O presidente do Supremo Tribunal Federal (STF), Edson Fachin, deu prazo de 24 horas nesta sexta-feira (11) para que o ministro André Mendonça libere documentos sigilosos relacionados ao caso Master e à Operação Compliance Zero.
A decisão atende a um pedido da Procuradoria-Geral da República (PGR), que questionou a divulgação parcial dos documentos. Para o órgão, a medida poderia transmitir uma “ideia equivocada de transparência” sobre o conteúdo das investigações.
Fachin determinou que Mendonça envie à Presidência do STF e aos gabinetes dos demais ministros todos os procedimentos contidos ou relacionados à Petição 15.556 e à Operação Compliance Zero.
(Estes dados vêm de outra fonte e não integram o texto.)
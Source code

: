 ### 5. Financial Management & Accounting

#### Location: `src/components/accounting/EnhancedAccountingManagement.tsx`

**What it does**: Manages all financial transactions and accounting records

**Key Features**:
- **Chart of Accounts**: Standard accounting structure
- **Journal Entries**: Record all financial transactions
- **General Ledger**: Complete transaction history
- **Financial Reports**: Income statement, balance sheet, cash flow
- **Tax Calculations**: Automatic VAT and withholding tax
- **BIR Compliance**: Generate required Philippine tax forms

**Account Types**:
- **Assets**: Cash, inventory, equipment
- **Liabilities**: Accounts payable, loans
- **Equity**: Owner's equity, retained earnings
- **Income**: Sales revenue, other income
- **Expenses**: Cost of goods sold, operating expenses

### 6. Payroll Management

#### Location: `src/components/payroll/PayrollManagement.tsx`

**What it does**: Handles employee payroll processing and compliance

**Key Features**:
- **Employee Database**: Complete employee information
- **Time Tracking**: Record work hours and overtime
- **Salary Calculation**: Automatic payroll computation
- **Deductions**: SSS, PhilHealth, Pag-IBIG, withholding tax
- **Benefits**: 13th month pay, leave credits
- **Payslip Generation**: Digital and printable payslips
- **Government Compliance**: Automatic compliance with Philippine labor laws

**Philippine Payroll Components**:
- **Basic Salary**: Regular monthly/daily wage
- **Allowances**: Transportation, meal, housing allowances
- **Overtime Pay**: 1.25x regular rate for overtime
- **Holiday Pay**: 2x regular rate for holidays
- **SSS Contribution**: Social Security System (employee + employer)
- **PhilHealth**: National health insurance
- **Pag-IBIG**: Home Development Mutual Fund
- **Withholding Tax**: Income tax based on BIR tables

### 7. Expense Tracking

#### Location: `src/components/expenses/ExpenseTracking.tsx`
O ministro também determinou o levantamento do sigilo desses autos.
A exceção fica para diligências que ainda estejam em andamento ou que ainda serão realizadas e cuja divulgação possa prejudicar a efetividade das investigações.
A Petição 15.556 reúne documentos e apurações relacionadas à Operação Compliance Zero, investigação da Polícia Federal que envolve o Banco Master e o ex-banqueiro Daniel Vorcaro.
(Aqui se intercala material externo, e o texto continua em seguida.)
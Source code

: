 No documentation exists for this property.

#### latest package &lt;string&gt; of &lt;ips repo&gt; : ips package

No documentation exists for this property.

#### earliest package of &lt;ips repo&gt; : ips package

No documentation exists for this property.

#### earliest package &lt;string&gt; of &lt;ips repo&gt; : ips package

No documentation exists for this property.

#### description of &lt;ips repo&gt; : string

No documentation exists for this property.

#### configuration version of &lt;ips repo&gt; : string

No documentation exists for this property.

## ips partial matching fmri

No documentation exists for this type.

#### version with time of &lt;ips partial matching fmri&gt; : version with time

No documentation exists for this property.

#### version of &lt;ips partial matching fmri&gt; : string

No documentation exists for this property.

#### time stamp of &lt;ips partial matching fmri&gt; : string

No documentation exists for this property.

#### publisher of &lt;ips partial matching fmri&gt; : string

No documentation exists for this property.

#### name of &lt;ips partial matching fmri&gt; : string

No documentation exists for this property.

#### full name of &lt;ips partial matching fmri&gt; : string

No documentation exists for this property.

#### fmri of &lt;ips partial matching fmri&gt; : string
PGR questionou divulgação parcial
No pedido encaminhado a Fachin, o vice-procurador-geral da República, Hindenburgo Chateaubriand Filho, afirmou que a relação de documentos disponibilizada por Mendonça não incluía grande parte dos procedimentos relacionados à investigação mais ampla.
A PGR sustentou que a divulgação apenas de parte dos autos poderia prejudicar a compreensão sobre o conjunto das apurações.
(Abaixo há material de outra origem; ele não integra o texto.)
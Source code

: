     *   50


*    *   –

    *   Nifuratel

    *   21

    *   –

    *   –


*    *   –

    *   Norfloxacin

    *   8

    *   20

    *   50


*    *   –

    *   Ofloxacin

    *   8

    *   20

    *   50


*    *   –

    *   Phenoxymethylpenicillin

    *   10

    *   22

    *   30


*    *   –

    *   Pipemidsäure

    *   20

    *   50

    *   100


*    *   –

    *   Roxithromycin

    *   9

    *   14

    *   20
Moraes e Zanin também pediram acesso ampliado
Antes da decisão de Fachin, os ministros Alexandre de Moraes e Cristiano Zanin também haviam encaminhado pedidos relacionados ao acesso aos documentos do caso Master.
Zanin solicitou uma mídia específica que, segundo ele, é necessária para analisar requerimentos da PGR que serão discutidos pelo STF na próxima semana.
Moraes, por sua vez, defendeu a retirada integral do sigilo dos procedimentos relacionados ao caso. O ministro criticou o que classificou como uma liberação seletiva dos documentos e afirmou que 180 documentos e arquivos digitais não teriam sido disponibilizados aos integrantes da Corte.
O ministro argumentou que a ausência desse material prejudica a análise completa das investigações.
STF analisa caso Master na próxima semana
A decisão ocorre antes da sessão do STF marcada para terça-feira (15), quando os ministros devem analisar petições relacionadas às investigações do caso Master.
André Mendonça havia retirado, na quinta-feira (10), o sigilo de parte das principais apurações envolvendo o Banco Master e Daniel Vorcaro. Outras frentes, porém, permaneceram sob sigilo, incluindo investigações relacionadas ao senador Jaques Wagner e ao financiamento do filme Dark Horse, cinebiografia sobre o ex-presidente Jair Bolsonaro.
O caso provocou divergências públicas entre ministros do STF, a Procuradoria-Geral da República e a direção-geral da Polícia Federal.